Além do ‘use camisinha’
Pesquisadora da prevenção da aids desde a década de 1980, Vera Paiva reforça que informar sobre prevenção vai muito além de dizer “use camisinha”. “Se pregação de pai e mãe, ou até mesmo de religião, não importa qual, funcionasse para todos os jovens, a aids não tinha sequer começado.”
Apesar de o preservativo ser associado à doença desde o início da epidemia, ela lembra que a maioria de pais e mães agradeciam pelo trabalho de prevenção desenvolvido pelas escolas. “Naquela época, o uso do preservativo era zero. Passou para 48% em 1998, 54% em 2003 e 65% de 2005 para cá.” Esses dados, segundo Vera, se referem à primeira relação sexual — o uso de preservativo nem sempre continua posteriormente.
Segundo Vera, que também é professora titular no departamento de Psicologia Social da USP, como o uso de preventivos cresceu e estagnou no País, as infecções se mantêm na média de 40 mil pessoas contaminadas por ano. “Mas devia diminuir, ainda mais num país onde você tem, em tese, acesso universal à medicação e aos insumos de prevenção.”
Mulheres negras
Outro dado que chama a atenção no boletim do Ministério da Saúde é o porcentual de mulheres negras infectadas. Em pouco mais de uma década analisada, 41,9% dos casos se deram entre brancas, ante 57,1% entre negras — aqui, somam-se pretas e pardas autodeclaradas. Em 2017, a proporção de óbitos entre mulheres negras foi superior à observada em homens negros: 63,3% e 58,8%, respectivamente.
“Eu vejo isso como uma resposta do Estado para a saúde de mulheres negras. Não existem estratégias específicas para a saúde delas. Faltam insumos, informação e, por isso, mulheres negras são as que morrem de aids até hoje”, avalia a artista plástica Micaela Cyrino, integrante do coletivo Amem.

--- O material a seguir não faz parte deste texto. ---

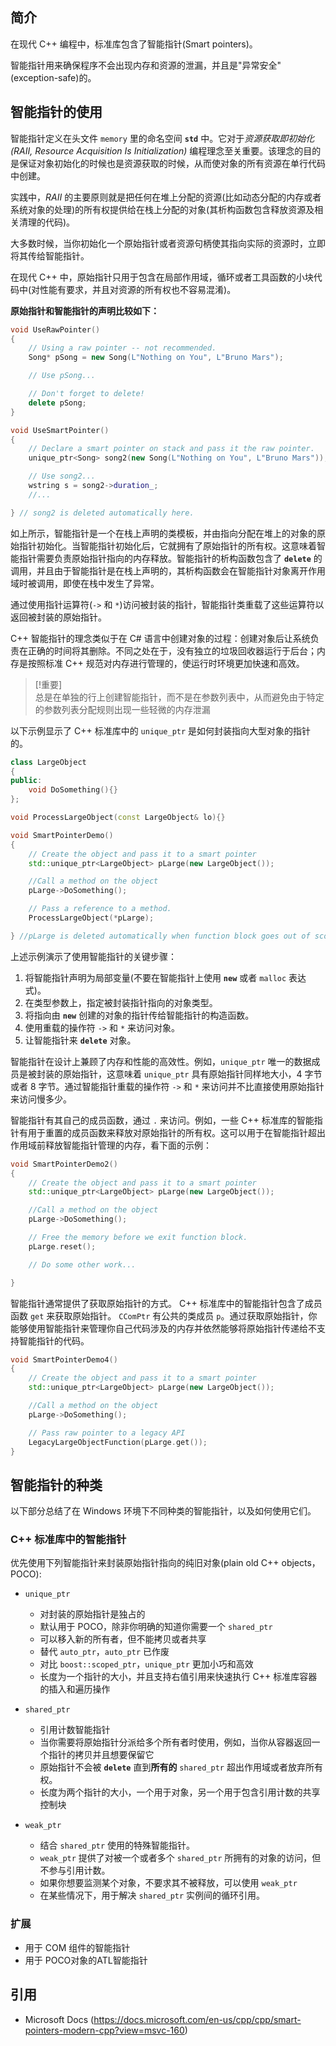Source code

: 
## 简介

在现代 C++ 编程中，标准库包含了智能指针(Smart pointers)。

智能指针用来确保程序不会出现内存和资源的泄漏，并且是"异常安全"(exception-safe)的。

## 智能指针的使用

智能指针定义在头文件 `memory` 里的命名空间 **`std`** 中。它对于*资源获取即初始化(RAII, Resource Acquisition Is Initialization)* 编程理念至关重要。该理念的目的是保证对象初始化的时候也是资源获取的时候，从而使对象的所有资源在单行代码中创建。

实践中，*RAII* 的主要原则就是把任何在堆上分配的资源(比如动态分配的内存或者系统对象的处理)的所有权提供给在栈上分配的对象(其析构函数包含释放资源及相关清理的代码)。

大多数时候，当你初始化一个原始指针或者资源句柄使其指向实际的资源时，立即将其传给智能指针。

在现代 C++ 中，原始指针只用于包含在局部作用域，循环或者工具函数的小块代码中(对性能有要求，并且对资源的所有权也不容易混淆)。

**原始指针和智能指针的声明比较如下：**

```cpp
void UseRawPointer()
{
    // Using a raw pointer -- not recommended.
    Song* pSong = new Song(L"Nothing on You", L"Bruno Mars"); 

    // Use pSong...

    // Don't forget to delete!
    delete pSong;   
}

void UseSmartPointer()
{
    // Declare a smart pointer on stack and pass it the raw pointer.
    unique_ptr<Song> song2(new Song(L"Nothing on You", L"Bruno Mars"));

    // Use song2...
    wstring s = song2->duration_;
    //...

} // song2 is deleted automatically here.
```

如上所示，智能指针是一个在栈上声明的类模板，并由指向分配在堆上的对象的原始指针初始化。当智能指针初始化后，它就拥有了原始指针的所有权。这意味着智能指针需要负责原始指针指向的内存释放。智能指针的析构函数包含了 **`delete`** 的调用，并且由于智能指针是在栈上声明的，其析构函数会在智能指针对象离开作用域时被调用，即使在栈中发生了异常。

通过使用指针运算符(`->` 和 `*`)访问被封装的指针，智能指针类重载了这些运算符以返回被封装的原始指针。

C++ 智能指针的理念类似于在 C# 语言中创建对象的过程：创建对象后让系统负责在正确的时间将其删除。不同之处在于，没有独立的垃圾回收器运行于后台；内存是按照标准 C++ 规范对内存进行管理的，使运行时环境更加快速和高效。

> [!重要]<br/>
> 总是在单独的行上创建智能指针，而不是在参数列表中，从而避免由于特定的参数列表分配规则出现一些轻微的内存泄漏

以下示例显示了 C++ 标准库中的 `unique_ptr` 是如何封装指向大型对象的指针的。


```cpp
class LargeObject
{
public:
    void DoSomething(){}
};

void ProcessLargeObject(const LargeObject& lo){}

void SmartPointerDemo()
{    
    // Create the object and pass it to a smart pointer
    std::unique_ptr<LargeObject> pLarge(new LargeObject());

    //Call a method on the object
    pLarge->DoSomething();

    // Pass a reference to a method.
    ProcessLargeObject(*pLarge);

} //pLarge is deleted automatically when function block goes out of scope.
```
上述示例演示了使用智能指针的关键步骤：

1. 将智能指针声明为局部变量(不要在智能指针上使用 **`new`** 或者 `malloc` 表达式)。
2. 在类型参数上，指定被封装指针指向的对象类型。
3. 将指向由 **`new`** 创建的对象的指针传给智能指针的构造函数。
4. 使用重载的操作符 `->` 和 `*` 来访问对象。
5. 让智能指针来 **`delete`** 对象。

智能指针在设计上兼顾了内存和性能的高效性。例如，`unique_ptr` 唯一的数据成员是被封装的原始指针，这意味着 `unique_ptr` 具有原始指针同样地大小，4 字节或者 8 字节。通过智能指针重载的操作符 `->` 和 `*` 来访问并不比直接使用原始指针来访问慢多少。

智能指针有其自己的成员函数，通过 `.` 来访问。例如，一些 C++ 标准库的智能指针有用于重置的成员函数来释放对原始指针的所有权。这可以用于在智能指针超出作用域前释放智能指针管理的内存，看下面的示例：

```cpp
void SmartPointerDemo2()
{
    // Create the object and pass it to a smart pointer
    std::unique_ptr<LargeObject> pLarge(new LargeObject());

    //Call a method on the object
    pLarge->DoSomething();

    // Free the memory before we exit function block.
    pLarge.reset();

    // Do some other work...

}
```

智能指针通常提供了获取原始指针的方式。 C++ 标准库中的智能指针包含了成员函数 `get` 来获取原始指针。 `CComPtr` 有公共的类成员 `p`。通过获取原始指针，你能够使用智能指针来管理你自己代码涉及的内存并依然能够将原始指针传递给不支持智能指针的代码。

```cpp
void SmartPointerDemo4()
{
    // Create the object and pass it to a smart pointer
    std::unique_ptr<LargeObject> pLarge(new LargeObject());

    //Call a method on the object
    pLarge->DoSomething();

    // Pass raw pointer to a legacy API
    LegacyLargeObjectFunction(pLarge.get());    
}
```

## 智能指针的种类

以下部分总结了在 Windows 环境下不同种类的智能指针，以及如何使用它们。

### C++ 标准库中的智能指针

优先使用下列智能指针来封装原始指针指向的纯旧对象(plain old C++ objects，POCO):

- `unique_ptr`<br/>
    - 对封装的原始指针是独占的
    - 默认用于 POCO，除非你明确的知道你需要一个 `shared_ptr`
    - 可以移入新的所有者，但不能拷贝或者共享
    - 替代 `auto_ptr`，`auto_ptr` 已作废
    - 对比 `boost::scoped_ptr`，`unique_ptr` 更加小巧和高效
    - 长度为一个指针的大小，并且支持右值引用来快速执行 C++ 标准库容器的插入和遍历操作

- `shared_ptr`<br/>
    - 引用计数智能指针
    - 当你需要将原始指针分派给多个所有者时使用，例如，当你从容器返回一个指针的拷贝并且想要保留它
    - 原始指针不会被 **`delete`** 直到**所有的** `shared_ptr` 超出作用域或者放弃所有权。
    - 长度为两个指针的大小，一个用于对象，另一个用于包含引用计数的共享控制块

- `weak_ptr`<br/>
    - 结合 `shared_ptr` 使用的特殊智能指针。
    - `weak_ptr` 提供了对被一个或者多个 `shared_ptr` 所拥有的对象的访问，但不参与引用计数。
    - 如果你想要监测某个对象，不要求其不被释放，可以使用 `weak_ptr`
    - 在某些情况下，用于解决 `shared_ptr` 实例间的循环引用。

### 扩展
- 用于 COM 组件的智能指针
- 用于 POCO对象的ATL智能指针

## 引用
- Microsoft Docs (https://docs.microsoft.com/en-us/cpp/cpp/smart-pointers-modern-cpp?view=msvc-160)
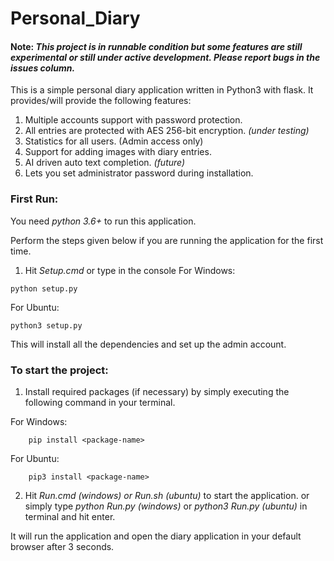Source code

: # Personal_Diary

#### Note: _This project is in runnable condition but some features are still experimental or still under active development. Please report bugs in the issues column._

This is a simple personal diary application written in Python3 with flask.
It provides/will provide the following features:
1. Multiple accounts support with password protection.
2. All entries are protected with AES 256-bit encryption. _(under testing)_
3. Statistics for all users. (Admin access only)
4. Support for adding images with diary entries.
5. AI driven auto text completion. _(future)_
6. Lets you set administrator password during installation.

### First Run:

You need _python 3.6+_ to run this application.

Perform the steps given below if you are running the application for the first time.
1. Hit _Setup.cmd_ or type in the console
  For Windows:
```
python setup.py
```
  For Ubuntu:
 ```
 python3 setup.py
 ```
 This will install all the dependencies and set up the admin account.
 
### To start the project:
1. Install required packages (if necessary) by simply executing the following command in your terminal.
   
  For Windows:
```
    pip install <package-name>
```
  For Ubuntu:
```
    pip3 install <package-name>
```

2. Hit *Run.cmd (windows) or Run.sh (ubuntu)* to start the application.
    or simply type *python Run.py (windows)* or *python3 Run.py (ubuntu)* in terminal and hit enter.
    
 It will run the application and open the diary application in your default browser after 3 seconds.
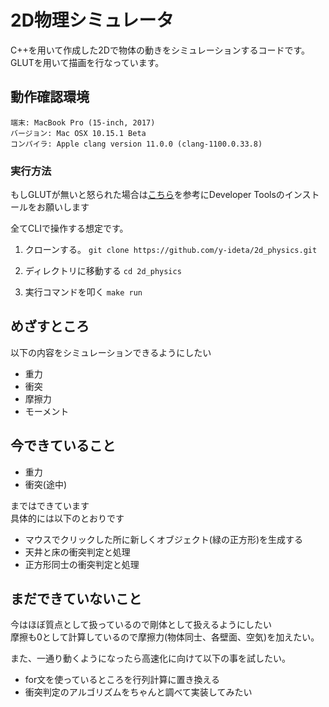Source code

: # 2D物理シミュレータ

C++を用いて作成した2Dで物体の動きをシミュレーションするコードです。
GLUTを用いて描画を行なっています。

## 動作確認環境
```
端末: MacBook Pro (15-inch, 2017)
バージョン: Mac OSX 10.15.1 Beta
コンパイラ: Apple clang version 11.0.0 (clang-1100.0.33.8)
```
### 実行方法
もしGLUTが無いと怒られた場合は[こちら](https://tokoik.github.io/opengl/libglut.html#2.4)を参考にDeveloper Toolsのインストールをお願いします

全てCLIで操作する想定です。
1. クローンする。 
`git clone https://github.com/y-ideta/2d_physics.git`

2. ディレクトリに移動する
`cd 2d_physics`

3. 実行コマンドを叩く
`make run`

## めざすところ
以下の内容をシミュレーションできるようにしたい
- 重力
- 衝突
- 摩擦力
- モーメント

## 今できていること
- 重力
- 衝突(途中)

まではできています  
具体的には以下のとおりです  

- マウスでクリックした所に新しくオブジェクト(緑の正方形)を生成する
- 天井と床の衝突判定と処理
- 正方形同士の衝突判定と処理

## まだできていないこと
今はほぼ質点として扱っているので剛体として扱えるようにしたい  
摩擦も0として計算しているので摩擦力(物体同士、各壁面、空気)を加えたい。  

また、一通り動くようになったら高速化に向けて以下の事を試したい。
- for文を使っているところを行列計算に置き換える
- 衝突判定のアルゴリズムをちゃんと調べて実装してみたい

O grupo propõe discussões sobre a liberdade do corpo feminino, objetificação do corpo negro, homoafetividade negra, silenciamento e estigma em torno do HIV.

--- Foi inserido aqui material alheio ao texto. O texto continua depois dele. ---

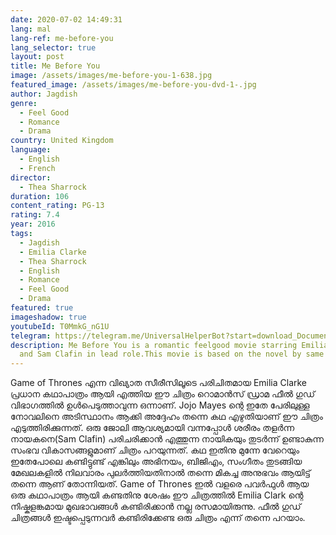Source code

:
 ```yaml
---
date: 2020-07-02 14:49:31
lang: mal
lang-ref: me-before-you
lang_selector: true
layout: post
title: Me Before You
image: /assets/images/me-before-you-1-638.jpg
featured_image: /assets/images/me-before-you-dvd-1-.jpg
author: Jagdish
genre:
  - Feel Good
  - Romance
  - Drama
country: United Kingdom
language:
  - English
  - French
director:
  - Thea Sharrock
duration: 106
content_rating: PG-13
rating: 7.4
year: 2016
tags:
  - Jagdish
  - Emilia Clarke
  - Thea Sharrock
  - English
  - Romance
  - Feel Good
  - Drama
featured: true
imageshadow: true
youtubeId: T0MmkG_nG1U
telegram: https://telegram.me/UniversalHelperBot?start=download_Document_796
description: Me Before You is a romantic feelgood movie starring Emilia Clarke
  and Sam Clafin in lead role.This movie is based on the novel by same name.
---
```

Game of Thrones എന്ന വിഖ്യാത സീരീസിലൂടെ പരിചിതമായ Emilia Clarke പ്രധാന കഥാപാത്രം ആയി എത്തിയ ഈ ചിത്രം റൊമാൻസ് ഡ്രാമ ഫീൽ ഗുഡ് വിഭാഗത്തിൽ ഉൾപെടുത്താവുന്ന ഒന്നാണ്.
Jojo Mayes ന്റെ ഇതേ പേരിലുള്ള നോവലിനെ അടിസ്ഥാനം ആക്കി അദ്ദേഹം തന്നെ കഥ എഴുതിയാണ് ഈ ചിത്രം എടുത്തിരിക്കുന്നത്. 
ഒരു ജോലി ആവശ്യമായി വന്നപ്പോൾ ശരീരം തളർന്ന നായകനെ(Sam Clafin) പരിചരിക്കാൻ എത്തുന്ന നായികയും തുടർന്ന് ഉണ്ടാകുന്ന സംഭവ വികാസങ്ങളുമാണ് ചിത്രം പറയുന്നത്.
കഥ ഇതിനു മുന്നേ വേറെയും ഇതേപോലെ കണ്ടിട്ടുണ്ട് എങ്കിലും അഭിനയം, ബിജിഎം, സംഗീതം തുടങ്ങിയ മേഖലകളിൽ നിലവാരം പുലർത്തിയതിനാൽ തന്നെ മികച്ച അനുഭവം ആയിട്ട് തന്നെ ആണ് തോന്നിയത്.
Game of Thrones ഇൽ വളരെ പവർഫുൾ ആയ ഒരു കഥാപാത്രം ആയി കണ്ടതിനു ശേഷം ഈ ചിത്രത്തിൽ Emilia Clark ന്റെ നിഷ്കളങ്കമായ മുഖഭാവങ്ങൾ കണ്ടിരിക്കാൻ നല്ല രസമായിരുന്നു.
ഫീൽ ഗുഡ് ചിത്രങ്ങൾ ഇഷ്ടപ്പെടുന്നവർ കണ്ടിരിക്കേണ്ട ഒരു ചിത്രം എന്ന് തന്നെ പറയാം.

Infectada verticalmente, quando o vírus é transmitido de mãe para filha, Micaela hoje tem 30 anos — a mesma idade do movimento de combate à epidemia. A artista reforça o papel da informação para prevenir a infecção e desconstruir o preconceito. “E isso tem muito a ver com a memória que foi construída em relação ao HIV e à aids. Não existe uma atualização das informações. A gente precisa pensar mecanismos para falar disso o ano inteiro, não só em dezembro (mês de conscientização sobre a aids).